Now, if you were prepared to ditch support for unmanaged interoperability, you could go with a .NET based architecture, but if you wanted to interoperate between that architecture and C or C++, the way to do that would be .... COM!

John Knoeller
A: 

Using COM for an SDK this way is not so bad per se. It gives your customers language independence. So either side could be using Visual C++, GCC, .net, delphi or whatnot. This could be important to you, I don't know. COM is quite easy to consume from .net, so if you have to support both .net as well as other languages, COM is great.

The second advantage of COM is the versioning of interfaces, which will enable binary components written for 1.0 to work with your 2.0 out of the box. That means your framework will have to conform to your new and your old contracts. If you promise that, all customers will agree that's fantastic. But it could very well be that nobody uses this feature, and you get away with renumbering all the interfaces for a major release.

If you go for COM, make sure to test your API's from .net based languages, because not all COM parameter types can be marshalled to and from .net.

jdv
A: 

COMs advantage, is also its disadvantage: A few versions down the line and you have version ed interfaces everywhere the code starts to look very crufty.

And, while adding interfaces is easy, the very dynamic plugin nature of the bindings means its very VERY hard to make a complete audit of consumers of a set of version ed interfaces to try and remove support for unused or obsolete implementations.

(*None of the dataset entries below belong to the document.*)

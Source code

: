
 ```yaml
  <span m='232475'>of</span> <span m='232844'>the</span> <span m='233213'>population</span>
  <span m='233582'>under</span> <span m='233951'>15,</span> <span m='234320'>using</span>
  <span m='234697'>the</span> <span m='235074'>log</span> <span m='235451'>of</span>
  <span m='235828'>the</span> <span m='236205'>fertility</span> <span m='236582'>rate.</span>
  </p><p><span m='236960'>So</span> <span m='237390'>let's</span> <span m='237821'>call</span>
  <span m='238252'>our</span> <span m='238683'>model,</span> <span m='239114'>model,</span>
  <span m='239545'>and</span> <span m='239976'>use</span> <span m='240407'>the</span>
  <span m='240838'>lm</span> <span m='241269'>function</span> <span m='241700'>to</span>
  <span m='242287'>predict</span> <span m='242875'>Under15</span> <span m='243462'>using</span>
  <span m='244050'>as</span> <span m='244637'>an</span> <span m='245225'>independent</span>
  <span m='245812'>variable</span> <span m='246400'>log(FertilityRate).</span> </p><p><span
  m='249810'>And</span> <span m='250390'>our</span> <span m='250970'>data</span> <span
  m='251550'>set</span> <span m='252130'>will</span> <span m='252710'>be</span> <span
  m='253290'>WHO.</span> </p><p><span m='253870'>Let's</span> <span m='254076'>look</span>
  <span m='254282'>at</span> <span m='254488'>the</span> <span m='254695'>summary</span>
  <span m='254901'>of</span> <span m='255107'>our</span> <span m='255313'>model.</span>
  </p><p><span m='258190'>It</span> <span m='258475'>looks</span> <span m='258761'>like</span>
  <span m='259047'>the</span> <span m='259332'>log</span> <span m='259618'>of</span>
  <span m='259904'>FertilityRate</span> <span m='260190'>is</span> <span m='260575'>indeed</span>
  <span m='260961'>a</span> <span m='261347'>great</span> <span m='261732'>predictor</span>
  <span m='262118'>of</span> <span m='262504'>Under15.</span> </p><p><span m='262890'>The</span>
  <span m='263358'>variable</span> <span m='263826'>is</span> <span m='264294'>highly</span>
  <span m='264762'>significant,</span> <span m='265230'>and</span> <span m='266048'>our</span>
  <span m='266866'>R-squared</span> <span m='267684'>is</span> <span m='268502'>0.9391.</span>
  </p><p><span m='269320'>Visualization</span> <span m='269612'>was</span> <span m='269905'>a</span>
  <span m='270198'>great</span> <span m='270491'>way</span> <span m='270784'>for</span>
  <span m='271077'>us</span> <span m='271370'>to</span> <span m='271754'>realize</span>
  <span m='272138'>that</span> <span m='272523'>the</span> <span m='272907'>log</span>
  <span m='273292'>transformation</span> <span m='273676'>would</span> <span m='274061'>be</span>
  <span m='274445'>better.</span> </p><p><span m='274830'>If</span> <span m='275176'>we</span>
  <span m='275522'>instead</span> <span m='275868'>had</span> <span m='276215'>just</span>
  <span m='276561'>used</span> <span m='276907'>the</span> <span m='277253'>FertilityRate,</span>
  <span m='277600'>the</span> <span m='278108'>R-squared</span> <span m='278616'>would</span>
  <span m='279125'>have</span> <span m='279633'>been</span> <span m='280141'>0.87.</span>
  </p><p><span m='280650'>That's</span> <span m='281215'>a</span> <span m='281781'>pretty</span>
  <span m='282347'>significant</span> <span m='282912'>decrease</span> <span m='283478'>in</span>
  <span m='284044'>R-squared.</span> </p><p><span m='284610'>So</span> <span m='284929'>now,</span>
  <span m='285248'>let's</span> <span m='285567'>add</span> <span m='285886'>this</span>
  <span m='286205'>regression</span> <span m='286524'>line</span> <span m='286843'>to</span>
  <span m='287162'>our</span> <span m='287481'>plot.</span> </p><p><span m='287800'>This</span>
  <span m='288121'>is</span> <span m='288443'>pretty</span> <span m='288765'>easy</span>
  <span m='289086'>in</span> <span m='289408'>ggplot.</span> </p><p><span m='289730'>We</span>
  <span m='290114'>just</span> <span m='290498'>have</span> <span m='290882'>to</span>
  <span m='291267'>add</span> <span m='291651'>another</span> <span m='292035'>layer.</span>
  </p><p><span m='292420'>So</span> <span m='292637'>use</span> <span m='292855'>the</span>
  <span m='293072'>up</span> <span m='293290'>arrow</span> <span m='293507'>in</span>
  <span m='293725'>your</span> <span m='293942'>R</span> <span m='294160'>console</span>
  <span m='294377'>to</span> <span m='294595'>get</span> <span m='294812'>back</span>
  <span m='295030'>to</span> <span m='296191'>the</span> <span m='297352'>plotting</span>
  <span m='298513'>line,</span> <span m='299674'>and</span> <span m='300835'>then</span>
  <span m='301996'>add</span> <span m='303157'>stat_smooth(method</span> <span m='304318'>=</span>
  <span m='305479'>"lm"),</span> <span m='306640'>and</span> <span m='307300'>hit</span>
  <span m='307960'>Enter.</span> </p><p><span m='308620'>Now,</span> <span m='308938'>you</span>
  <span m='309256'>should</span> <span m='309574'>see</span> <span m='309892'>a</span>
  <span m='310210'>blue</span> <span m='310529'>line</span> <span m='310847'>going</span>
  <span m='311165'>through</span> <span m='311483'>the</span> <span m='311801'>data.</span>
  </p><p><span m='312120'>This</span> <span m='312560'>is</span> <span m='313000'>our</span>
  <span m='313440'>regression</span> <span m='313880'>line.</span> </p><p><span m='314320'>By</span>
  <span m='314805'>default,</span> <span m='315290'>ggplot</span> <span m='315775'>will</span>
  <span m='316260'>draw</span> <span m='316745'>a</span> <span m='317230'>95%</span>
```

As much as interfaces are meant to be immutable - sometimes it turns out that an interface was badly designed in v1, and being unable to delete it means you might not be able to refactor the application fully.

Chris Becke
But what's the alternative?
Kerido
alternative? The alternative to COM is to re-invent it again. But badly.
Chris Becke
Is there a non-microsoft framework out there that is farily well supported and/or widely used? ie: something cross-platform?
JPDecker
XPCOM is a cross platform version of COM. The basic underlying principal of COM - as it applies to C++ - is a pretty solid plugin architecture - use pure virtual classes to define implementation contracts.As bad as the problems with COM can be - interfaces are a very powerful plugin mechanism.